The Spark: Recognizing the Problem

Q: How did Outway start?

A (Aaron): Outway was not a light bulb moment, but instead earned secrets over years of professional work, both in land management and in software. I carried that as a volunteer Ranger and a naturalist into college. These were challenges of showing up at the wrong parking lot, missing crew members, or waiting around and not knowing what was next. A lot of these details started slipping through the cracks.

Yeah, so there was a problem where land managers didn't have control over data, not just publicly, but within their own jobs. As I moved into the software world and started my career, I worked at two companies and built and ran six products. There, I really got to see the scope of what software can do and some of the different options.

It sounds very weird to say this, but honestly, Shopify was a big kind of connector piece to this in secretly solving for land management. If you're running a storefront, you have to manage your inventory, customers, and returns in the back of house. And oddly, it is remarkably similar in land management. Yes, we have our storefronts, trails, and parks, but there are also all these operational pieces behind the scenes: maintenance, ecology, wildfire management, ranger enforcement, visitor management, and education. All these threads go into making these lands and parks available.

I realized that software can do a really good job of bringing all these things together to make the operation run smoothly. And, you know, I'm not saying Outway is a Shopify for land management; we don't do that, but it does focus on bringing different aspects of operations together in one place to make things seamless. We didn't know right away what that would look like. We knew there was an opportunity because we experienced the problem as recreators and as land managers. But we weren't naive enough to believe we knew exactly what to build.

Developing Outway as a product and brand started with many late-night brainstorming sessions, moodboards, and, of course, collaboration.

Research & Validation: Learning from the Field

Q: How did you approach understanding the problem and validating the opportunity for Outway?

A (Aaron): We really took a research-based approach first. We had an opportunity to go to a startup studio program from Microsoft and the Green Bay Packers in Titletown, Wisconsin, which was a fun five-day stretch where we worked with VCs, called land managers, did interviews, and tried to figure out the business proposition, the need, and how we were going to solve it.

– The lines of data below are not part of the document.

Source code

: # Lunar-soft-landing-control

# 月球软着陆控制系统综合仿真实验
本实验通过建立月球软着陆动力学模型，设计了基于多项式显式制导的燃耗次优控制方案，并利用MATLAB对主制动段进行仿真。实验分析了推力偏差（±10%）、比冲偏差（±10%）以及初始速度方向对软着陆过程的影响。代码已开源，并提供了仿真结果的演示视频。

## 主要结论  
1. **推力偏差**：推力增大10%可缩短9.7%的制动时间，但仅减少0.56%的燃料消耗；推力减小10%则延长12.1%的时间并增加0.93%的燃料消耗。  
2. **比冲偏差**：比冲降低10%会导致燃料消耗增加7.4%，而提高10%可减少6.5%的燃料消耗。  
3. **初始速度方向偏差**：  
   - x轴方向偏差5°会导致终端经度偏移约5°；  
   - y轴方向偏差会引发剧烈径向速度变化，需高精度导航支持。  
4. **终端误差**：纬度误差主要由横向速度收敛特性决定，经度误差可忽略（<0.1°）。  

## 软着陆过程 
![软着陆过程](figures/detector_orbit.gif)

At first, we had a pretty good idea: land managers needed a tool to manage their data and communicate with all the people interacting with them. Initially, the thesis was that land managers needed a way to communicate trails to the public. That is a need, but it turned out to be pretty low on most teams' priority lists. Most teams didn't have tools for any of their work—they were still relying on pen and paper and walkie-talkies, and had no way to control their maps. I could go on about the issues and isolation of maps in the field, but that was really our launch point. It gave us the validation to say, hey, there's a bigger problem to solve here.

Titletown Startup Studio.

Q: How did the idea progress after that initial validation?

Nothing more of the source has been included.